- [PROBLEM STATEMENT]
List all lines of the data containing the word "deviceManagementSettings".

- [DATA SECTION]
══════════════════════════════
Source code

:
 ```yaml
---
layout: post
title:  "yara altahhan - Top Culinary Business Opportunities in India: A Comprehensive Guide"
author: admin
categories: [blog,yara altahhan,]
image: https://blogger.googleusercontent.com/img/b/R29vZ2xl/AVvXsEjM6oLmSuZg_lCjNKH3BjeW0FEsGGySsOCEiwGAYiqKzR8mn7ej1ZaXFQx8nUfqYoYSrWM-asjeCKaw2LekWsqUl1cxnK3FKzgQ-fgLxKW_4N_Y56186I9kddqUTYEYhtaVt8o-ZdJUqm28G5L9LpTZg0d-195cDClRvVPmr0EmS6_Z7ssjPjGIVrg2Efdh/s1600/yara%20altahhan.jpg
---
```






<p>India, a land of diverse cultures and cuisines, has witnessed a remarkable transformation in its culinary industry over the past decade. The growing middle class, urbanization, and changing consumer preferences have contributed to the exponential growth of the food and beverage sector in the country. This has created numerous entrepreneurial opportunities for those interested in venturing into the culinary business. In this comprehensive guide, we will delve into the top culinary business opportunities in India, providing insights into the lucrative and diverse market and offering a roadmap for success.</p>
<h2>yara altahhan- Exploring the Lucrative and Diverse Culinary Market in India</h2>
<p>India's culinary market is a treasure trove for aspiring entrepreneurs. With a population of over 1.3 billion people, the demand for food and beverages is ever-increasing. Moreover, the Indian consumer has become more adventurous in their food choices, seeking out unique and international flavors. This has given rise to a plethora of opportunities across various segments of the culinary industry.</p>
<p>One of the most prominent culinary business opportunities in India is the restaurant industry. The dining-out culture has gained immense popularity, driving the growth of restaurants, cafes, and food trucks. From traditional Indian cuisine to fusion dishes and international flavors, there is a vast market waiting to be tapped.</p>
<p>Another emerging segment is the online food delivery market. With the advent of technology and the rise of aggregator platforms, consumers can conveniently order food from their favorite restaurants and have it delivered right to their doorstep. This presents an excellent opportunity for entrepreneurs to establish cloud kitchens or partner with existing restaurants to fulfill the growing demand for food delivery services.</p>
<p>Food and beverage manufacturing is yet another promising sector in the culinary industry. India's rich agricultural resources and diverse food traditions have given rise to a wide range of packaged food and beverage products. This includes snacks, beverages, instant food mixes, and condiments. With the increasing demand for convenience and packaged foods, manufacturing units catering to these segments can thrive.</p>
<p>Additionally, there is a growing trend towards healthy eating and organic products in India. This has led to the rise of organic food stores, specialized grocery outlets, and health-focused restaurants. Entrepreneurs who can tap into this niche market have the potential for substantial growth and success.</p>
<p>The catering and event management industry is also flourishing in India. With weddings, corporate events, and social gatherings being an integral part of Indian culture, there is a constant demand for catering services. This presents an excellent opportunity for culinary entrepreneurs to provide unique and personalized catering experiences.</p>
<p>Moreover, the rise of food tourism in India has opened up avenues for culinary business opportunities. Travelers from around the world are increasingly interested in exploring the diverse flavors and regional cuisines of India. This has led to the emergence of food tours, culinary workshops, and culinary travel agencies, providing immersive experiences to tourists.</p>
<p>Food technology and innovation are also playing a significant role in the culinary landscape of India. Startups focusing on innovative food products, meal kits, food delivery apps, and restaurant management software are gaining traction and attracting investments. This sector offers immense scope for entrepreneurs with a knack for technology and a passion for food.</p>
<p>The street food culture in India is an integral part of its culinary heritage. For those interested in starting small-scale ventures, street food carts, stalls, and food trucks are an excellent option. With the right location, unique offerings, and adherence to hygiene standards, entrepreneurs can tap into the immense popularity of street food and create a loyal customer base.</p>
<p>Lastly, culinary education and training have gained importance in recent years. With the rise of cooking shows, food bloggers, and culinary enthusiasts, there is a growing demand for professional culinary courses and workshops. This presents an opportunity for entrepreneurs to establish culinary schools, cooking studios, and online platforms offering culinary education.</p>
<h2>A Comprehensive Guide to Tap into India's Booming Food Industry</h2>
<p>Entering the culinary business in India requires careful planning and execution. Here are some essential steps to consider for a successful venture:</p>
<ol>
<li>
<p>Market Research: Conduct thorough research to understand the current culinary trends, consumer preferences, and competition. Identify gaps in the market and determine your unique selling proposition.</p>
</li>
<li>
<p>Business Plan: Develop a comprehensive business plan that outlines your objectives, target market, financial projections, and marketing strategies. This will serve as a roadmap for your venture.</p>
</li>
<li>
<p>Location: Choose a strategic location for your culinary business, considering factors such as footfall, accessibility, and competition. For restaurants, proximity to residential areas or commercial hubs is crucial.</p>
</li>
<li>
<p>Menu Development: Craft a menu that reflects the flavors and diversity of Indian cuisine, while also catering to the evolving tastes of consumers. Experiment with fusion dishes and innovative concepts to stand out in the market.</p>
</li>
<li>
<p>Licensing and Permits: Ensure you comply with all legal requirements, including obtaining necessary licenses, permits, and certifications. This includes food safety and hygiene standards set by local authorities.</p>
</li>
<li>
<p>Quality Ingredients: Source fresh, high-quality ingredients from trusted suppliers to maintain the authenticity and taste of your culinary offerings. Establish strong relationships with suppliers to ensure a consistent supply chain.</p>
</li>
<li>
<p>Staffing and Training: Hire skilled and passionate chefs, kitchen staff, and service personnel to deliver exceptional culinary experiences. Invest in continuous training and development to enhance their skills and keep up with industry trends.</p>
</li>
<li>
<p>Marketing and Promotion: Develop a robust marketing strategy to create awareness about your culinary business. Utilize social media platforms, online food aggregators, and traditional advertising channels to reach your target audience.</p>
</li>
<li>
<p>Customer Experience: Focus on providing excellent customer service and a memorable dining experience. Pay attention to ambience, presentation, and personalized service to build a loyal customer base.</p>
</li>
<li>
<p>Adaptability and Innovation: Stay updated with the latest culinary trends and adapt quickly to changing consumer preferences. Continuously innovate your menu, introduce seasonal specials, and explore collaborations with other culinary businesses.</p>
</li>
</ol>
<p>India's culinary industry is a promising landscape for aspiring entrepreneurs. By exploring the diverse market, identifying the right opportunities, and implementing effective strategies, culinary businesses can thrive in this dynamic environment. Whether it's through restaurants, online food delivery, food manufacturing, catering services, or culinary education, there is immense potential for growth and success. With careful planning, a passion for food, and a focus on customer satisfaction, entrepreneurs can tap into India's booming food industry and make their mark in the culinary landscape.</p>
══════════════════════════════
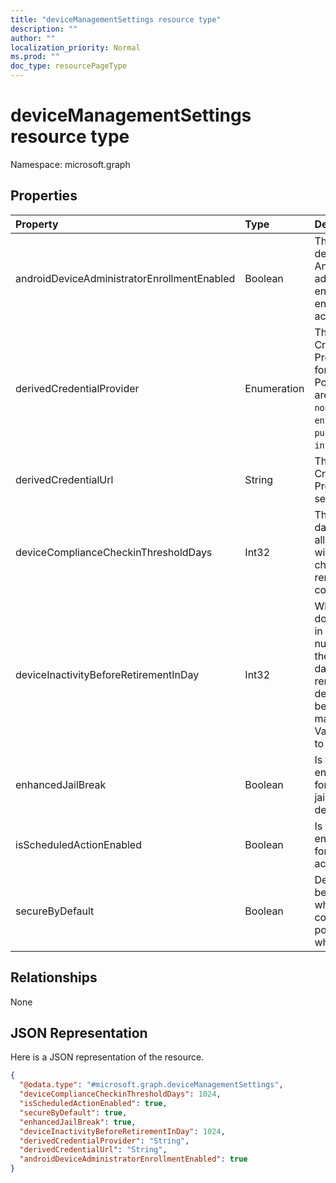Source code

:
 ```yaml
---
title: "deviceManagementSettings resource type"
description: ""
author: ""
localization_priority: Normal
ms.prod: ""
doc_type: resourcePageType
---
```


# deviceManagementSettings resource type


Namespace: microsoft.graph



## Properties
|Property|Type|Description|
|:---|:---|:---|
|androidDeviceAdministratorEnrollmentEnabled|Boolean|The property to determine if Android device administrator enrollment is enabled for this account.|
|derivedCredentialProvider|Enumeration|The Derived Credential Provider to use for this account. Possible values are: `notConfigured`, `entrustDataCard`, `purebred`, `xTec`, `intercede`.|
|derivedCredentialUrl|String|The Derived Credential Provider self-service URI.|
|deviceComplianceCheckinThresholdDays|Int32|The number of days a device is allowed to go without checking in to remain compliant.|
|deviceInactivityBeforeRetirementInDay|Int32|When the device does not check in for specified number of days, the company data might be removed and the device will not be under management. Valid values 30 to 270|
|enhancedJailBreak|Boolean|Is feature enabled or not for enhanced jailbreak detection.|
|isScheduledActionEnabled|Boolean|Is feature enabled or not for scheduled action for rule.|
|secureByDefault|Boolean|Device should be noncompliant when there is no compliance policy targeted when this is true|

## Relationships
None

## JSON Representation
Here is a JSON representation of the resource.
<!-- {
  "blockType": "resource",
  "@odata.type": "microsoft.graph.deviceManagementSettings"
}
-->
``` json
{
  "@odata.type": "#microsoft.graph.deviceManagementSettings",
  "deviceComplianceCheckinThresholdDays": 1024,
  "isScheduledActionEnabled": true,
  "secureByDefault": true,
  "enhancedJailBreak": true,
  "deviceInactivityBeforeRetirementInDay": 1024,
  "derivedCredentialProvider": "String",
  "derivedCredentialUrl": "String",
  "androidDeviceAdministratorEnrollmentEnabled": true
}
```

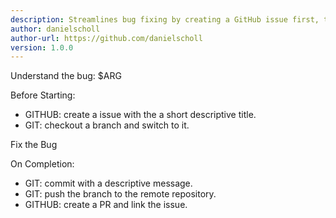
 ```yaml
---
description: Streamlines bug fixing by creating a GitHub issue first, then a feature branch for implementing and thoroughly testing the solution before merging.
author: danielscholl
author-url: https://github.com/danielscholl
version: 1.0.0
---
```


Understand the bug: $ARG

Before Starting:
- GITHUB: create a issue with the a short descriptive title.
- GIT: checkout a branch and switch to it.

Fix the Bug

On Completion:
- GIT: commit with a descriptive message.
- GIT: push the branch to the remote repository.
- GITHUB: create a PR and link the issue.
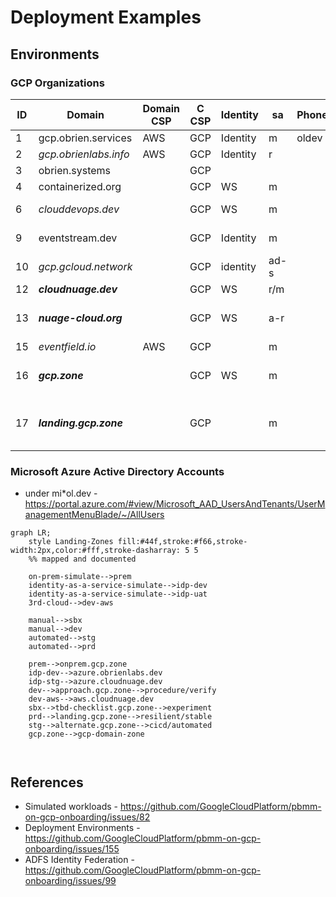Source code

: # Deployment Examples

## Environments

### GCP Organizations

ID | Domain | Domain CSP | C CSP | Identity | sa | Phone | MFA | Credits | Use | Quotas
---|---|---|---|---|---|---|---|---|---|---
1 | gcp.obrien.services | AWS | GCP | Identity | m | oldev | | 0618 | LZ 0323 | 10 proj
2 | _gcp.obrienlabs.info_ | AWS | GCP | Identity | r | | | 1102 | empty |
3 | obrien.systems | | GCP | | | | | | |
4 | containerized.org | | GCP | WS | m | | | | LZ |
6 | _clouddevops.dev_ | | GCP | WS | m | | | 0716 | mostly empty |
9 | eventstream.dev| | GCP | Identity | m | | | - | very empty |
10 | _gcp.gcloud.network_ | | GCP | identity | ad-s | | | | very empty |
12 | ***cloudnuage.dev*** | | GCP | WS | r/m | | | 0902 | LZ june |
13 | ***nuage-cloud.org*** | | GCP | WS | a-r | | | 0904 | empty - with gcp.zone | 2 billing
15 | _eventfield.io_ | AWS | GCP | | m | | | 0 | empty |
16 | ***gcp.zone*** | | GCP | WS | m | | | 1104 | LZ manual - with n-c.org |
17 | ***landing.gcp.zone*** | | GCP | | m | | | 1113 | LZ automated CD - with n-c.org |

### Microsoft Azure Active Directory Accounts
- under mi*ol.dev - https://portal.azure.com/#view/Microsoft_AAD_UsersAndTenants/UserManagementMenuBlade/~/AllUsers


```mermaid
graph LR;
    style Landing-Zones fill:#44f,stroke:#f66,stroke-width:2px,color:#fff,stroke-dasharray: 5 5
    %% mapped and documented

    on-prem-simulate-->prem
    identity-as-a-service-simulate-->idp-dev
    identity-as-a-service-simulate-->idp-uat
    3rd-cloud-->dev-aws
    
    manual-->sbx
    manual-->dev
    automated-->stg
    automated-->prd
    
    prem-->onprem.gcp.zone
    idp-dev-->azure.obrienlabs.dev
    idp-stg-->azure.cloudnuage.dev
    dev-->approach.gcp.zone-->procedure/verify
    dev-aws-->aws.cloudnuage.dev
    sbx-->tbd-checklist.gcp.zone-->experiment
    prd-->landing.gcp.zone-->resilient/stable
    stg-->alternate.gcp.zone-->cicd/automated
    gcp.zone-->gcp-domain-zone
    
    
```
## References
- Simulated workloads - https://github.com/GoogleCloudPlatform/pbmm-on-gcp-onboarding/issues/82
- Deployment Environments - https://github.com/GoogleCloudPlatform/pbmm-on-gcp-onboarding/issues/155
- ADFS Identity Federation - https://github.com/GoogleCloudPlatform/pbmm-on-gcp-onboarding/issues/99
══════════════════════════════
- [TASK RESPONSE]
title: "deviceManagementSettings resource type"
# deviceManagementSettings resource type
  "@odata.type": "microsoft.graph.deviceManagementSettings"
  "@odata.type": "#microsoft.graph.deviceManagementSettings",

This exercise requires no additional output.